# eagle takes down deer!



## jeffmo (Apr 7, 2004)




----------



## Row v. Wade (Apr 27, 2004)

Amazing! Is that a golden eagle?

We had a bald eagle take down a goose today where I live. The kids got a nature lesson during Christmas break.


----------



## thegcdawg (May 26, 2008)

Holy cow!!! That was awesome. Has to be 1 hungry bird.


----------



## thegcdawg (May 26, 2008)

I have seen falconry, but sheesh. A guy is holding the bird at the beginning.
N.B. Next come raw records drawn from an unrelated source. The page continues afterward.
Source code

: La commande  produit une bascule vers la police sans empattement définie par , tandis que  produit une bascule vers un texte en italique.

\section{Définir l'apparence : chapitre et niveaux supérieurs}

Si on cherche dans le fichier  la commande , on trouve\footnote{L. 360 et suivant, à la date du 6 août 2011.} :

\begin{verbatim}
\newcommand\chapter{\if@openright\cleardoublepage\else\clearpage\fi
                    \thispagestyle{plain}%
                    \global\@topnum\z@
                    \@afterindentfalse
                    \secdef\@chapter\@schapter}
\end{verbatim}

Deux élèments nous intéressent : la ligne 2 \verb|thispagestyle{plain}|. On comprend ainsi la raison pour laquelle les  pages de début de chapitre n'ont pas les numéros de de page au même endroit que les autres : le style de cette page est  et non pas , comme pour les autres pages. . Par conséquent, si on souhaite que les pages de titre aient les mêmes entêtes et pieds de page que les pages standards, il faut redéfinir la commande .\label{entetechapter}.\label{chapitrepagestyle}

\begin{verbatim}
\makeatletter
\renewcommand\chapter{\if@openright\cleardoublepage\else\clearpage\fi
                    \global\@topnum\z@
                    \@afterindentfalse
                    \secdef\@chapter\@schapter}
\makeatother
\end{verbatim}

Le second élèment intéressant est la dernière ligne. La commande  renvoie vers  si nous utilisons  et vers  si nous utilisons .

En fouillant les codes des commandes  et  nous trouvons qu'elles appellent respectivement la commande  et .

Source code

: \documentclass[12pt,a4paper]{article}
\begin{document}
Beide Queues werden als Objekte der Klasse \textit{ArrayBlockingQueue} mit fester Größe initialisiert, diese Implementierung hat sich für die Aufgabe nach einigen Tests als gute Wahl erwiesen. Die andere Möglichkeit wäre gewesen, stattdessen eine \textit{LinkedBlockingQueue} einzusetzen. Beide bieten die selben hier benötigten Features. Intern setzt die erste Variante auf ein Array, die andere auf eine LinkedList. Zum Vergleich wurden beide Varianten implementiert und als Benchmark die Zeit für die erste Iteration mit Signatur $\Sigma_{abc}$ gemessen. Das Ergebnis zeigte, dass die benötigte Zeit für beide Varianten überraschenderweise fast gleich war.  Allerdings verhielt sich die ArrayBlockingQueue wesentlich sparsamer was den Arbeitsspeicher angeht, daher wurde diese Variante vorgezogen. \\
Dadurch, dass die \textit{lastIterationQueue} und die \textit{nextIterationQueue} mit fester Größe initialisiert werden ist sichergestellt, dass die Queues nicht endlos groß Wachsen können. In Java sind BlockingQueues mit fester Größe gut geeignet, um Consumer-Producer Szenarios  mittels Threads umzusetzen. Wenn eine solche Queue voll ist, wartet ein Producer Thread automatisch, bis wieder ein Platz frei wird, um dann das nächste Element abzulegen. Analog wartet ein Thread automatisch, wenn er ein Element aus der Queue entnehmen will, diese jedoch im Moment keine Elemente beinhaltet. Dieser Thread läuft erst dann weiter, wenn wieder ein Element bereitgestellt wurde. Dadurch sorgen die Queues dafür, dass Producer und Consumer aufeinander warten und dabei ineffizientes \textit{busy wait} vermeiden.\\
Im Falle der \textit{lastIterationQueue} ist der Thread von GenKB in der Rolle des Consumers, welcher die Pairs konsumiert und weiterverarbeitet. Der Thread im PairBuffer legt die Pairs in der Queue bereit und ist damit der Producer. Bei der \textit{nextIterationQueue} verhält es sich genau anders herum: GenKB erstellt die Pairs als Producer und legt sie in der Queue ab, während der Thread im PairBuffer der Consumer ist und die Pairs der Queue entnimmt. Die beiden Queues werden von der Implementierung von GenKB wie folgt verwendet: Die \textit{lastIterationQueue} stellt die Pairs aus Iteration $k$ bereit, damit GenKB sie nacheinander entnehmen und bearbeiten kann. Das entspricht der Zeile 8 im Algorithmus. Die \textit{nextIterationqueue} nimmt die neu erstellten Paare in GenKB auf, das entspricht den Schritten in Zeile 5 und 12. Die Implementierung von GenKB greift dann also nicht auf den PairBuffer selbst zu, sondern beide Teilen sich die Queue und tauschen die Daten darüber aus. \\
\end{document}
That would be fun to check in. "What did you get it with, bow, gun?" "Nah, my pet eagle"


----------



## JonTheFisherman (Oct 11, 2009)

if that bird was being held it makes me think that the eagle could have been kept in captivity which also makes me think how long did they starve it before it was hungry enough to go after a deer


----------



## fishdealer04 (Aug 27, 2006)

That is crazy...you would think that the eagle would have been hurt when the deer rolled over it, but it seemed fine.


----------



## trackingirl (Jan 22, 2010)

Looks to me like a young Bald Eagle but I could be wrong. The sport of Falconry does NOT starve birds to get them to hunt. And even a starving bird wouldnt go after prey he knew he couldnt take. I dont know what the status is on Falconers keeping baldies though. Thats great hunting...awsome!!


----------



## coolerzfull (Oct 15, 2007)

This video blew my mind.


----------



## hang_loose (Apr 2, 2008)

jeffmo said:


> YouTube- Eagle Catches Deer


Thats a really small deer or a really big eagle.


----------